Node: StableCOin supremacy

Governor of Bank of England, Andrew Bailey, wrote a letter to G20 yesterday that Financial Stability Board (Fsb) – The forum’s financial supervisor, whom Bailey was appointed to go in April – estimates Stableecoin’s role in payments and settlements as a highest priority.

To that point: An analyst at Standard Chartered says when stableecoins, when stableecoins hit $ 750 billion, they can begin to influence the structure of US Treasury Markets. (Their market capital is currently about $ 258 billion according to Defillama.)

We have also left, which allows USDC holders to earn 4% yield, a crypto start -up called Dakota, raising $ 12.5 million to make it easier for businesses to move funds from US dollars to stablecoins and back again.

These four headlines are all from today and they are nothing unusual. We are used to seeing an abundance of news every day about stableecoin resolution. “StableCoins are Cryptos Killer App” has become a motto almost akin to “Stay humble, stack rate.”

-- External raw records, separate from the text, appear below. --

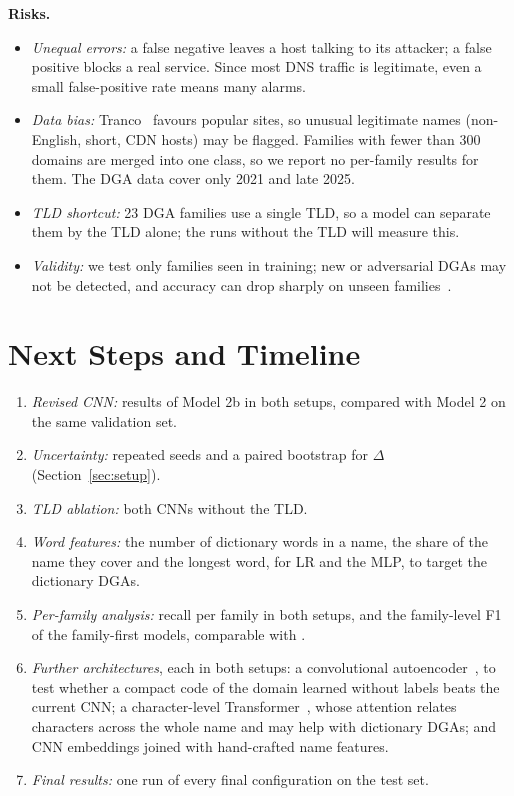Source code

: \documentclass[11pt]{article}
\begin{document}
\textbf{Risks.}
\begin{itemize}
  \item \emph{Unequal errors:} a false negative leaves a host talking to its
  attacker; a false positive blocks a real service. Since most DNS traffic is
  legitimate, even a small false-positive rate means many alarms.
  \item \emph{Data bias:} Tranco~\cite{lepochat2019tranco} favours popular sites,
  so unusual legitimate names (non-English, short, CDN hosts) may be flagged.
  Families with fewer than 300 domains are merged into one class, so we report no
  per-family results for them. The DGA data cover only 2021 and late 2025.
  \item \emph{TLD shortcut:} 23 DGA families use a single TLD, so a model can
  separate them by the TLD alone; the runs without the TLD will measure this.
  \item \emph{Validity:} we test only families seen in training; new or
  adversarial DGAs may not be detected, and accuracy can drop sharply on unseen
  families~\cite{dahal2019autoencoded}.
\end{itemize}

\section{Next Steps and Timeline}\label{sec:next}
\begin{enumerate}
  \item \emph{Revised CNN:} results of Model 2b in both setups, compared with
  Model 2 on the same validation set.
  \item \emph{Uncertainty:} repeated seeds and a paired bootstrap for $\Delta$
  (Section~\ref{sec:setup}).
  \item \emph{TLD ablation:} both CNNs without the TLD.
  \item \emph{Word features:} the number of dictionary words in a name, the share
  of the name they cover and the longest word, for LR and the MLP, to target the
  dictionary DGAs.
  \item \emph{Per-family analysis:} recall per family in both setups, and the
  family-level F1 of the family-first models, comparable with
  \citet{gregorio2024incremental}.
  \item \emph{Further architectures}, each in both setups: a convolutional
  autoencoder~\cite{masci2011cae}, to test whether a compact code of the domain
  learned without labels beats the current CNN; a character-level
  Transformer~\cite{vaswani2017attention}, whose attention relates characters
  across the whole name and may help with dictionary DGAs; and CNN embeddings
  joined with hand-crafted name features.
  \item \emph{Final results:} one run of every final configuration on the test
  set.
\end{enumerate}
\end{document}
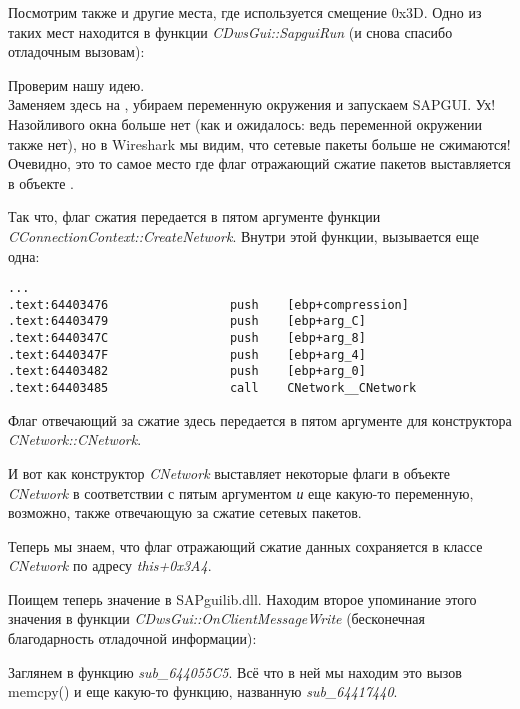 Посмотрим также и другие места, где используется смещение 0x3D.
Одно из таких мест находится в функции \emph{CDwsGui::SapguiRun} (и снова спасибо отладочным вызовам):



Проверим нашу идею.\\
Заменяем  здесь на , убираем переменную окружения 
\TDWNC и запускаем SAPGUI. Ух! Назойливого окна больше нет (как и ожидалось: ведь переменной окружении также
нет), но в Wireshark мы видим, что сетевые пакеты больше не сжимаются!
Очевидно, это то самое место где флаг отражающий сжатие пакетов выставляется в объекте .

Так что, флаг сжатия передается в пятом аргументе функции \\
\emph{CConnectionContext::CreateNetwork}. Внутри этой функции, вызывается еще одна:

\begin{lstlisting}[style=customasmx86]
...
.text:64403476                 push    [ebp+compression]
.text:64403479                 push    [ebp+arg_C]
.text:6440347C                 push    [ebp+arg_8]
.text:6440347F                 push    [ebp+arg_4]
.text:64403482                 push    [ebp+arg_0]
.text:64403485                 call    CNetwork__CNetwork
\end{lstlisting}

Флаг отвечающий за сжатие здесь передается в пятом аргументе для конструктора \emph{CNetwork::CNetwork}.

И вот как конструктор \emph{CNetwork} выставляет некоторые флаги в объекте \emph{CNetwork} в соответствии с пятым аргументом \emph{и}
еще какую-то переменную, возможно, также отвечающую за сжатие сетевых пакетов.



Теперь мы знаем, что флаг отражающий сжатие данных сохраняется в классе \emph{CNetwork} по адресу \emph{this+0x3A4}.

Поищем теперь значение  в SAPguilib.dll. Находим второе упоминание этого значения в функции
\emph{CDwsGui::OnClientMessageWrite} (бесконечная благодарность отладочной информации):



Заглянем в функцию \emph{sub\_644055C5}. Всё что в ней мы находим это вызов memcpy() и еще какую-то функцию, названную
\IDA \emph{sub\_64417440}.

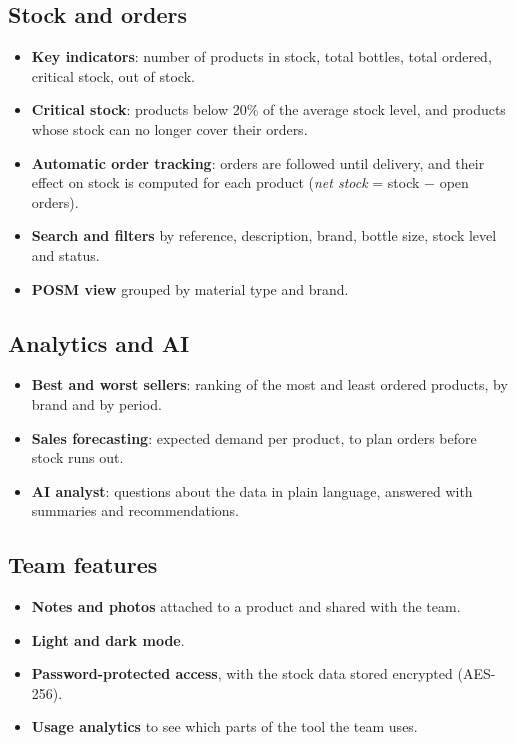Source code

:\documentclass[a4paper,11pt]{article}
\begin{document}
\subsection{Stock and orders}
\begin{itemize}
  \item \textbf{Key indicators}: number of products in stock, total bottles, total ordered, critical stock, out of stock.
  \item \textbf{Critical stock}: products below 20\% of the average stock level, and products whose stock can no longer cover their orders.
  \item \textbf{Automatic order tracking}: orders are followed until delivery, and their effect on stock is computed for each product (\emph{net stock} = stock $-$ open orders).
  \item \textbf{Search and filters} by reference, description, brand, bottle size, stock level and status.
  \item \textbf{POSM view} grouped by material type and brand.
\end{itemize}

\subsection{Analytics and AI}
\begin{itemize}
  \item \textbf{Best and worst sellers}: ranking of the most and least ordered products, by brand and by period.
  \item \textbf{Sales forecasting}: expected demand per product, to plan orders before stock runs out.
  \item \textbf{AI analyst}: questions about the data in plain language, answered with summaries and recommendations.
\end{itemize}

\subsection{Team features}
\begin{itemize}
  \item \textbf{Notes and photos} attached to a product and shared with the team.
  \item \textbf{Light and dark mode}.
  \item \textbf{Password-protected access}, with the stock data stored encrypted (AES-256).
  \item \textbf{Usage analytics} to see which parts of the tool the team uses.
\end{itemize}
\end{document}
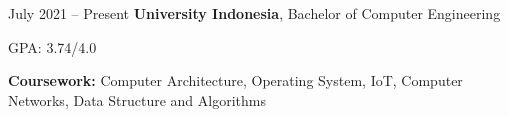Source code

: \documentclass[../main.tex]{subfiles}
\begin{document}
\section{}
\begin{twocolentry}{
		July 2021 – Present
	}
	\textbf{University Indonesia}, Bachelor of Computer Engineering\end{twocolentry}

\vspace{0.10 cm}
\begin{onecolentry}
	\begin{highlights}
		\item GPA: 3.74/4.0
		\item \textbf{Coursework:} Computer Architecture, Operating System, IoT, Computer Networks, Data Structure and Algorithms
	\end{highlights}
\end{onecolentry}
\end{document}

The under -displaced winners of stableecoin growth are market manufacturers – the clothing that provides liquidity to crypto markets and ensures that trades are performed effectively. Kevin de Patoul, CEO of global investment company Keyrock, recently told Coindesk that demand for Bitcoin and StableCoins exceeded the demand for any other type of cryptocurrencies with a wide margin.

Even more interesting, the demand for stableecoins is increasingly coming from companies that are not crypto -native but consider stablecoins a truly superior technology for international payments.

“It has really been a change in the last year and a half as they see the assets used for their overall efficiency, rather than just a way to get exposure to crypto,” he said.

Stableecoins show the way for tokenization of shares, money market funds and other foreign types of financial products. De Patoul expects the backend of the financial system to be completely updated to improve user access to these vehicles.

While tokenization is a bit of a newer and shiny concept for crypto-native-lit more like bleeding Edge Tech-will stableecoins, with their “thoughtful” potential, probably remain the bigger story in the coming years, they said Patoul.

“In the end, 50% of the global payments are made in stableecoins,” he said. “Stableecoins will continue to be the biggest use of use for digital assets in the next few years.”